If multiple probes are attached, tools may struggle to find the right one at the right time. In particular, OpenOCD will pick the first one that it finds; to force OpenOCD to pick a particular probe, you can ascertain the serial number of the probe (e.g., from humility probe) and then specify that serial number in the corresponding openocd.cfg by adding, e.g.:

interface hla
hla_serial 271828182845904523536028

(Where 271828182845904523536028 is the serial number of the probe.)

It is common that debugging dongles, and development boards with embedded debug hardware like the Nucleo series, are delivered with older firmware.

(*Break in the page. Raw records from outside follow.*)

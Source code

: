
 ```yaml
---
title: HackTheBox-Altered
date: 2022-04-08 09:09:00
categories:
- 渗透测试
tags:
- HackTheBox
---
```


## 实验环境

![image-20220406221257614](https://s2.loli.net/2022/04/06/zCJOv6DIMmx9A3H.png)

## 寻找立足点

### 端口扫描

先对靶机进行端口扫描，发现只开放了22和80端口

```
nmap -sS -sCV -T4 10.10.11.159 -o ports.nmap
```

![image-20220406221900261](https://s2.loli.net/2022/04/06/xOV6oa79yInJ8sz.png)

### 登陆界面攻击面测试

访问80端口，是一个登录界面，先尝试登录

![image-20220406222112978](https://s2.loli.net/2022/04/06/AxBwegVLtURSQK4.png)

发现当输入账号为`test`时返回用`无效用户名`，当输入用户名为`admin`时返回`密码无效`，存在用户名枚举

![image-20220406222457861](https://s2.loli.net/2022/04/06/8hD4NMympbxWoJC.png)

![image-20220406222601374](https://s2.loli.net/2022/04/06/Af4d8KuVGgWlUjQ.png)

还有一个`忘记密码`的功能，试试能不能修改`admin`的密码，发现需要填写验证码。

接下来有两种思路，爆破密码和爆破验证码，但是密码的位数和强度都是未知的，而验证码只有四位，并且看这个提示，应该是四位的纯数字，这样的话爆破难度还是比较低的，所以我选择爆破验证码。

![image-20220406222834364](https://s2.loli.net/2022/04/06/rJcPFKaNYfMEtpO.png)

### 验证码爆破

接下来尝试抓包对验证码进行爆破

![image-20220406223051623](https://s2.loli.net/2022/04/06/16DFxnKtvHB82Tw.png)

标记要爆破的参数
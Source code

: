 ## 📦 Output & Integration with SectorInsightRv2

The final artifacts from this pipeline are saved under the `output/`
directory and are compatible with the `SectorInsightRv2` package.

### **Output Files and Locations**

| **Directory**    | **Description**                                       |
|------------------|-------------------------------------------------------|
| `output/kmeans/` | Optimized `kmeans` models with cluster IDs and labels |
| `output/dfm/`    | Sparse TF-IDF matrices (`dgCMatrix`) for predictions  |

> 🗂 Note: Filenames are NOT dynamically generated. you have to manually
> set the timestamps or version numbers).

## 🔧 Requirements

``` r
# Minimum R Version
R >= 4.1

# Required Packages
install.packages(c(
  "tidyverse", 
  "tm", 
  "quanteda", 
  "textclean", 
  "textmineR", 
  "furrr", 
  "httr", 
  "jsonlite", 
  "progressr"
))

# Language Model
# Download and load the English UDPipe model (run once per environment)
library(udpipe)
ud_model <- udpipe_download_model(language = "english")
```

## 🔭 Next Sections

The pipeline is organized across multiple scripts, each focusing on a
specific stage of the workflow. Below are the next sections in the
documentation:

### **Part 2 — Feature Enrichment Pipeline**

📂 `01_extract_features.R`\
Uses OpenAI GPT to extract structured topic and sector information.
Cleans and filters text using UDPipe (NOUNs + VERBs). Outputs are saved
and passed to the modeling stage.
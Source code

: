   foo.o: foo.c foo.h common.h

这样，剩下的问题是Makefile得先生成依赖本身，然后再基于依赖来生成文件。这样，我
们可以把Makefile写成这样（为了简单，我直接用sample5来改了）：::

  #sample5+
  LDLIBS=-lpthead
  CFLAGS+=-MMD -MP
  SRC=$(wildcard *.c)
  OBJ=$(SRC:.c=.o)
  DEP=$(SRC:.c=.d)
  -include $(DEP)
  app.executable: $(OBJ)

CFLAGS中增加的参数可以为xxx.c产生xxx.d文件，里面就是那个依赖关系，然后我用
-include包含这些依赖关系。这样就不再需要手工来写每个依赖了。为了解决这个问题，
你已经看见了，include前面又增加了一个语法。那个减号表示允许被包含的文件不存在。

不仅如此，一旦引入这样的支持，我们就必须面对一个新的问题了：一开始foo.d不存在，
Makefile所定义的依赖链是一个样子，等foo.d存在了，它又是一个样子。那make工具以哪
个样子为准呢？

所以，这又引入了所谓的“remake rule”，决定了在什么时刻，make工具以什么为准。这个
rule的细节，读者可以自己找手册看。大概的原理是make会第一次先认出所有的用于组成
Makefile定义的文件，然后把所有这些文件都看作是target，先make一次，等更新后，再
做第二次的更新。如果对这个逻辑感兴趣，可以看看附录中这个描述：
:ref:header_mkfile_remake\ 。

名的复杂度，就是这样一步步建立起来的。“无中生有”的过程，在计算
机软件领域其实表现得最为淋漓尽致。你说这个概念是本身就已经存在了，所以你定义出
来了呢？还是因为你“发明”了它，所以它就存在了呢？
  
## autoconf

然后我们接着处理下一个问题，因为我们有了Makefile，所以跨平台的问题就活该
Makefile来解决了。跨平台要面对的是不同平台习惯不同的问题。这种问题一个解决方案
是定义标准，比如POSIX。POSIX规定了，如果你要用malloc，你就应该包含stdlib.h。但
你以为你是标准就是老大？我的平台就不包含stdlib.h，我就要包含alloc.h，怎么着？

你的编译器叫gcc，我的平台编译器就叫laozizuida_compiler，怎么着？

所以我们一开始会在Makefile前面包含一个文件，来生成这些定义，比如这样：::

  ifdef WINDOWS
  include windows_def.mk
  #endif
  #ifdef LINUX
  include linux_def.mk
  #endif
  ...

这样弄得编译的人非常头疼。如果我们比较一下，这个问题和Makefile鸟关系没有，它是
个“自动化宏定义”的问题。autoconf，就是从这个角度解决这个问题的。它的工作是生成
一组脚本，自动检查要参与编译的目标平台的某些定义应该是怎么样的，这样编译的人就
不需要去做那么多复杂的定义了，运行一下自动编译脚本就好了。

You will not be able to use Humilty with outdated ST-Link firmware. Humility will tell you this is the case, for example when attempting to use humility test:

...
Warn : Adding extra erase range, 0x08020060 .. 0x0803ffff
** Programming Finished **
** Verify Started **
** Verified OK **
** Resetting Target **
humility: test failed: The firmware on the probe is outdated
Error: test failed

Follow this "ST-LINK firmware upgrade" link to find software and instructions necessary to install current firmware.